On Wed, 03 Apr 2024 07:49:29 +0100,
Gavin Shan <gshan@xxxxxxxxxx> wrote:
KVM/arm64 relies on TLBI RANGE feature to flush TLBs when the dirty
bitmap is collected by VMM and the corresponding PTEs need to be
write-protected again. Unfortunately, the operand passed to the TLBI
RANGE instruction isn't correctly sorted out by commit d1d3aa98b1d4
("arm64: tlb: Use the TLBI RANGE feature in arm64"). It leads to
crash on the destination VM after live migration because some of the
dirty pages are missed.
For example, I have a VM where 8GB memory is assigned, starting from
0x40000000 (1GB). Note that the host has 4KB as the base page size.

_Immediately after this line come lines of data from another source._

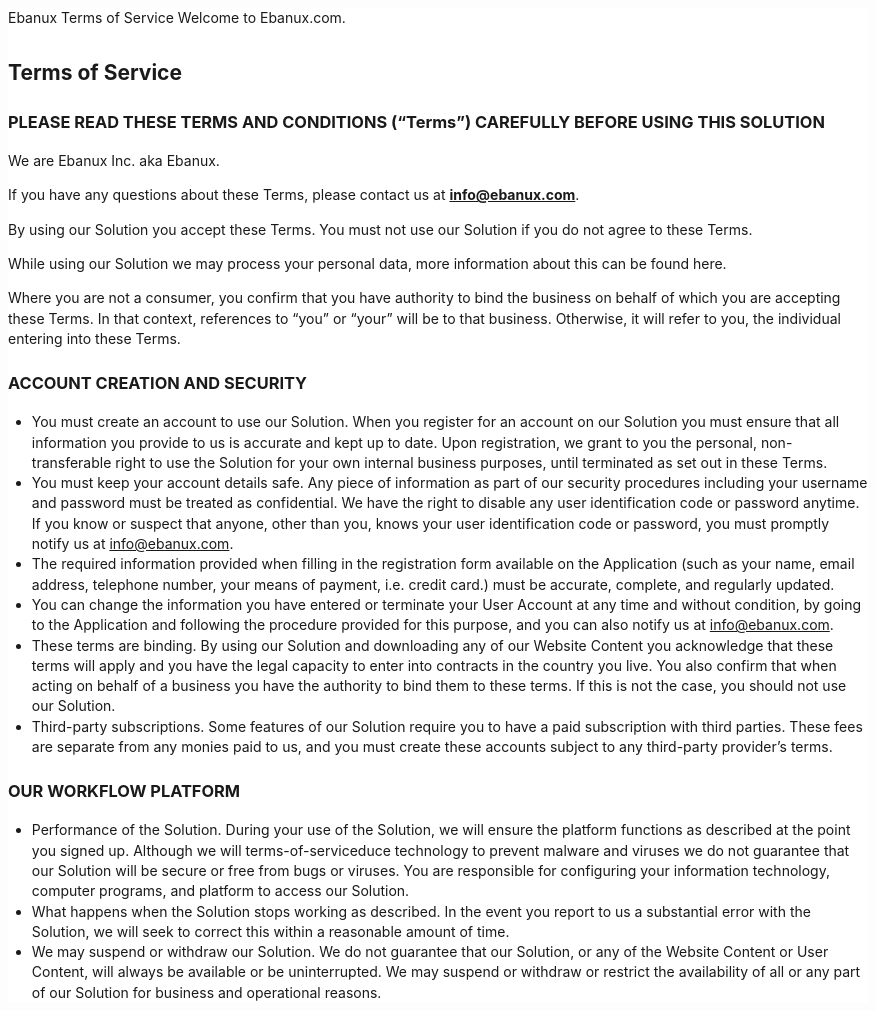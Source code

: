Ebanux Terms of Service
Welcome to Ebanux.com.

## **Terms of Service**

### **PLEASE READ THESE TERMS AND CONDITIONS (“Terms”) CAREFULLY BEFORE USING THIS SOLUTION**

We are Ebanux Inc. aka Ebanux.

If you have any questions about these Terms, please contact us at **[info@ebanux.com](mailto:info@ebanux.com)**.

By using our Solution you accept these Terms. You must not use our Solution if you do not agree to these Terms.

While using our Solution we may process your personal data, more information about this can be found here.

Where you are not a consumer, you confirm that you have authority to bind the business on behalf of which you are accepting these Terms. In that context, references to “you” or “your” will be to that business. Otherwise, it will refer to you, the individual entering into these Terms.

### **ACCOUNT CREATION AND SECURITY**

- You must create an account to use our Solution. When you register for an account on our Solution you must ensure that all information you provide to us is accurate and kept up to date. Upon registration, we grant to you the personal, non-transferable right to use the Solution for your own internal business purposes, until terminated as set out in these Terms.
- You must keep your account details safe. Any piece of information as part of our security procedures including your username and password must be treated as confidential. We have the right to disable any user identification code or password anytime. If you know or suspect that anyone, other than you, knows your user identification code or password, you must promptly notify us at [info@ebanux.com](mailto:info@ebanux.com).
- The required information provided when filling in the registration form available on the Application (such as your name, email address, telephone number, your means of payment, i.e. credit card.) must be accurate, complete, and regularly updated.
- You can change the information you have entered or terminate your User Account at any time and without condition, by going to the Application and following the procedure provided for this purpose, and you can also notify us at [info@ebanux.com](mailto:info@ebanux.com).
- These terms are binding. By using our Solution and downloading any of our Website Content you acknowledge that these terms will apply and you have the legal capacity to enter into contracts in the country you live. You also confirm that when acting on behalf of a business you have the authority to bind them to these terms. If this is not the case, you should not use our Solution.
- Third-party subscriptions. Some features of our Solution require you to have a paid subscription with third parties. These fees are separate from any monies paid to us, and you must create these accounts subject to any third-party provider’s terms.

### **OUR WORKFLOW PLATFORM**

- Performance of the Solution. During your use of the Solution, we will ensure the platform functions as described at the point you signed up. Although we will terms-of-serviceduce technology to prevent malware and viruses we do not guarantee that our Solution will be secure or free from bugs or viruses. You are responsible for configuring your information technology, computer programs, and platform to access our Solution.
- What happens when the Solution stops working as described. In the event you report to us a substantial error with the Solution, we will seek to correct this within a reasonable amount of time.
- We may suspend or withdraw our Solution. We do not guarantee that our Solution, or any of the Website Content or User Content, will always be available or be uninterrupted. We may suspend or withdraw or restrict the availability of all or any part of our Solution for business and operational reasons.
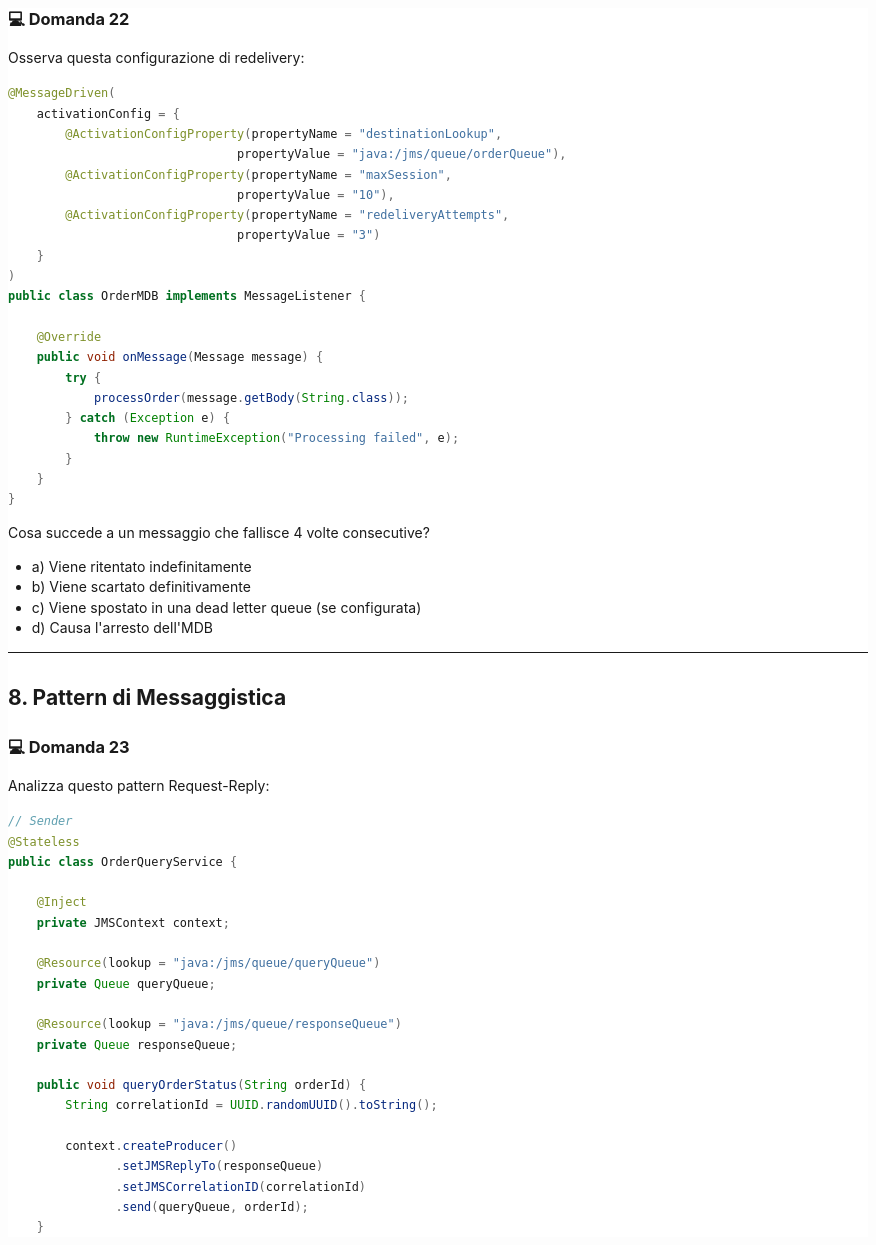 ### 💻 Domanda 22

Osserva questa configurazione di redelivery:

```java
@MessageDriven(
    activationConfig = {
        @ActivationConfigProperty(propertyName = "destinationLookup", 
                                propertyValue = "java:/jms/queue/orderQueue"),
        @ActivationConfigProperty(propertyName = "maxSession", 
                                propertyValue = "10"),
        @ActivationConfigProperty(propertyName = "redeliveryAttempts", 
                                propertyValue = "3")
    }
)
public class OrderMDB implements MessageListener {
    
    @Override
    public void onMessage(Message message) {
        try {
            processOrder(message.getBody(String.class));
        } catch (Exception e) {
            throw new RuntimeException("Processing failed", e);
        }
    }
}
```

Cosa succede a un messaggio che fallisce 4 volte consecutive?

- a) Viene ritentato indefinitamente
- b) Viene scartato definitivamente
- c) Viene spostato in una dead letter queue (se configurata)
- d) Causa l'arresto dell'MDB

---

## 8. Pattern di Messaggistica

### 💻 Domanda 23

Analizza questo pattern Request-Reply:

```java
// Sender
@Stateless
public class OrderQueryService {
    
    @Inject
    private JMSContext context;
    
    @Resource(lookup = "java:/jms/queue/queryQueue")
    private Queue queryQueue;
    
    @Resource(lookup = "java:/jms/queue/responseQueue")
    private Queue responseQueue;
    
    public void queryOrderStatus(String orderId) {
        String correlationId = UUID.randomUUID().toString();
        
        context.createProducer()
               .setJMSReplyTo(responseQueue)
               .setJMSCorrelationID(correlationId)
               .send(queryQueue, orderId);
    }
```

All TLBs for VM can be covered by one TLBI RANGE operation. However,
I receives 0xffff708000040000 as the operand, which is wrong and the
correct one should be 0x00007f8000040000. From the wrong operand, we
have 3 and 1 for SCALE (bits[45:44) and NUM (bits943:39], only 1GB
instead of 8GB memory is covered.
Fix the macro __TLBI_RANGE_NUM() so that the correct NUM and TLBI
RANGE operand are provided.
Fixes: d1d3aa98b1d4 ("arm64: tlb: Use the TLBI RANGE feature in arm64")
Cc: stable@xxxxxxxxxx # v5.10+
Reported-by: Yihuang Yu <yihyu@xxxxxxxxxx>
Signed-off-by: Gavin Shan <gshan@xxxxxxxxxx>
---
arch/arm64/include/asm/tlbflush.h | 2 +-
1 file changed, 1 insertion(+), 1 deletion(-)
diff --git a/arch/arm64/include/asm/tlbflush.h b/arch/arm64/include/asm/tlbflush.h
index 3b0e8248e1a4..07c4fb4b82b4 100644
--- a/arch/arm64/include/asm/tlbflush.h
+++ b/arch/arm64/include/asm/tlbflush.h
@@ -166,7 +166,7 @@ static inline unsigned long get_trans_granule(void)
*/
#define TLBI_RANGE_MASK GENMASK_ULL(4, 0)
#define __TLBI_RANGE_NUM(pages, scale) \
- ((((pages) >> (5 * (scale) + 1)) & TLBI_RANGE_MASK) - 1)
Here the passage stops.